[Task goal]
Check every line of the entries for the string "Pull" and return the ones that contain it.

Data excerpts
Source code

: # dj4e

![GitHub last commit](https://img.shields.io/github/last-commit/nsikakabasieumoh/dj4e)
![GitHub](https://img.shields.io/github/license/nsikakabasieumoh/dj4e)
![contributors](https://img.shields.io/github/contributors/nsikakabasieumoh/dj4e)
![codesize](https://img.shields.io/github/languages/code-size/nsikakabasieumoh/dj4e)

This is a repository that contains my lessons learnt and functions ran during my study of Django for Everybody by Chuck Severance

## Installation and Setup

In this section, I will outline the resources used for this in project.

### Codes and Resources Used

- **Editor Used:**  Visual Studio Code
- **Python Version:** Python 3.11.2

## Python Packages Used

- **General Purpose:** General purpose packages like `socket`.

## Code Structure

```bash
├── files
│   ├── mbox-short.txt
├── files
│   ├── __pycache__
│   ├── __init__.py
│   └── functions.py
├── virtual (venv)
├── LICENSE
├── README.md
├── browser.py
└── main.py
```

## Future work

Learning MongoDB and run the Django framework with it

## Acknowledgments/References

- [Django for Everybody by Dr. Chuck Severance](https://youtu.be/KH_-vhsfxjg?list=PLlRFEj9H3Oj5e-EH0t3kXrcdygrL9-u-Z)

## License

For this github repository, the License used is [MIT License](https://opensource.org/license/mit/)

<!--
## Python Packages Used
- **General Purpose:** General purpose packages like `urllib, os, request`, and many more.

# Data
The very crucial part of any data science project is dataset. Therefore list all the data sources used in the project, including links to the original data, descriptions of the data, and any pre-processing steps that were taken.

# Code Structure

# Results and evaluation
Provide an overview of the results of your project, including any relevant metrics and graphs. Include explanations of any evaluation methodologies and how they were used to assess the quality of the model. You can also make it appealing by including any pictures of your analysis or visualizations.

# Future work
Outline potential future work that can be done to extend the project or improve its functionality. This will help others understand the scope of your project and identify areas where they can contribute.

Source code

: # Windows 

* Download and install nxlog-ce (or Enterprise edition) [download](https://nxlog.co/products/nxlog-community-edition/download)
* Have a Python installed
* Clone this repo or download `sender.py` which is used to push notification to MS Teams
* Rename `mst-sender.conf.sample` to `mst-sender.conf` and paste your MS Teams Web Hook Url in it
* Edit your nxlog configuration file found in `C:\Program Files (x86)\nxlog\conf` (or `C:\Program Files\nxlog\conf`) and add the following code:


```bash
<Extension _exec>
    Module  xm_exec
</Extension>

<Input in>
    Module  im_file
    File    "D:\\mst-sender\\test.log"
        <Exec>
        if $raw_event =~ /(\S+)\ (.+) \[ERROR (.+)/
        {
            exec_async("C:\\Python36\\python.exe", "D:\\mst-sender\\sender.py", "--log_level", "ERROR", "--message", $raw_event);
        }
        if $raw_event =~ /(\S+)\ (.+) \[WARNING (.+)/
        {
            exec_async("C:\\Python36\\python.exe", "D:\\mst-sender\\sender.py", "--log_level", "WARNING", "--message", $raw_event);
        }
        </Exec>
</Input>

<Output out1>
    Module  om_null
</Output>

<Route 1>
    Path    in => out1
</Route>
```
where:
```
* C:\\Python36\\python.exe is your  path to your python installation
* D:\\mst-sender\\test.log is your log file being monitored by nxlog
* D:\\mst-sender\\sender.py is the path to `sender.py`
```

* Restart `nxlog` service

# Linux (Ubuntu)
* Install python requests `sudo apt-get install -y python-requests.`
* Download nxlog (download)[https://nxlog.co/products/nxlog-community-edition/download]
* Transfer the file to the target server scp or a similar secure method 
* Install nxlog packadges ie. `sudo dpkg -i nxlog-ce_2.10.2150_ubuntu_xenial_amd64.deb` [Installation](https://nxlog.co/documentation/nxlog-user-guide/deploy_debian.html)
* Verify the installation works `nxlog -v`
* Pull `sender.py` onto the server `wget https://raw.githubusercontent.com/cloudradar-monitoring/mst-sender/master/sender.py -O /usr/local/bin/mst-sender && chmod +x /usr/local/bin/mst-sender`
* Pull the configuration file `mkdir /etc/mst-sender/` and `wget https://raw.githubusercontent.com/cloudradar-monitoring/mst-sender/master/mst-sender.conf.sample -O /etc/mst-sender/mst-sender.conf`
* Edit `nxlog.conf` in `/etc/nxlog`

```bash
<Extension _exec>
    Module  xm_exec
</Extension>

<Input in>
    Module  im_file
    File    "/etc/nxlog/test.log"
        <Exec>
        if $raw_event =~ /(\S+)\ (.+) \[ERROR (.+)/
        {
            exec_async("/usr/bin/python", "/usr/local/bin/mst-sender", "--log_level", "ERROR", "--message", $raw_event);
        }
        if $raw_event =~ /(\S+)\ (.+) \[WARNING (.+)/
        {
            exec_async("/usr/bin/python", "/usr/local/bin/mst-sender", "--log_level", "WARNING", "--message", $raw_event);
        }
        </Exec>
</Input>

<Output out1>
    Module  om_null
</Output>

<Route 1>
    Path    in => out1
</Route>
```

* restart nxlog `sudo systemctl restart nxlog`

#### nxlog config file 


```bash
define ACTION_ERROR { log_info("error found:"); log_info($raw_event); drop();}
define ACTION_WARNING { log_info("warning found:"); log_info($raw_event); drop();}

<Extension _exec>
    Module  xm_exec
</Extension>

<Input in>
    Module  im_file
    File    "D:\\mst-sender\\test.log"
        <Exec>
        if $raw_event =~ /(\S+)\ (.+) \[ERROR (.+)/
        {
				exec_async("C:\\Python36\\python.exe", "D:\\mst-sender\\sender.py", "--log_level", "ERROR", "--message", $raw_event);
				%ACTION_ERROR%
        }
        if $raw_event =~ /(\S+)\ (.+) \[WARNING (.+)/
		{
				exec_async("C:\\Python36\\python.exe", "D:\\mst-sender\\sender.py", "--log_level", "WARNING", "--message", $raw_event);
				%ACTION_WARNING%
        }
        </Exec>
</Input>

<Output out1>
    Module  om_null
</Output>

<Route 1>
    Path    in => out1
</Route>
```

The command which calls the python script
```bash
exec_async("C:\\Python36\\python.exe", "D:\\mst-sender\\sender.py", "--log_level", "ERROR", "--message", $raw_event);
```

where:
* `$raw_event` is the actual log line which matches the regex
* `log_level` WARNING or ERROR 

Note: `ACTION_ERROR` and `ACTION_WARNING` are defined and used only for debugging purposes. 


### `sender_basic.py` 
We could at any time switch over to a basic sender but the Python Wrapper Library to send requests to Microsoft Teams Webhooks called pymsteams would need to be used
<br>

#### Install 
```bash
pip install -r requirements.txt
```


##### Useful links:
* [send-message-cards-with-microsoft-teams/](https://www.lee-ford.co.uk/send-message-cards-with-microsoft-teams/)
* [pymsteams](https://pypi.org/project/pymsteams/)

[Output for this exercise]
* Pull `sender.py` onto the server `wget https://raw.githubusercontent.com/cloudradar-monitoring/mst-sender/master/sender.py -O /usr/local/bin/mst-sender && chmod +x /usr/local/bin/mst-sender`
* Pull the configuration file `mkdir /etc/mst-sender/` and `wget https://raw.githubusercontent.com/cloudradar-monitoring/mst-sender/master/mst-sender.conf.sample -O /etc/mst-sender/mst-sender.conf`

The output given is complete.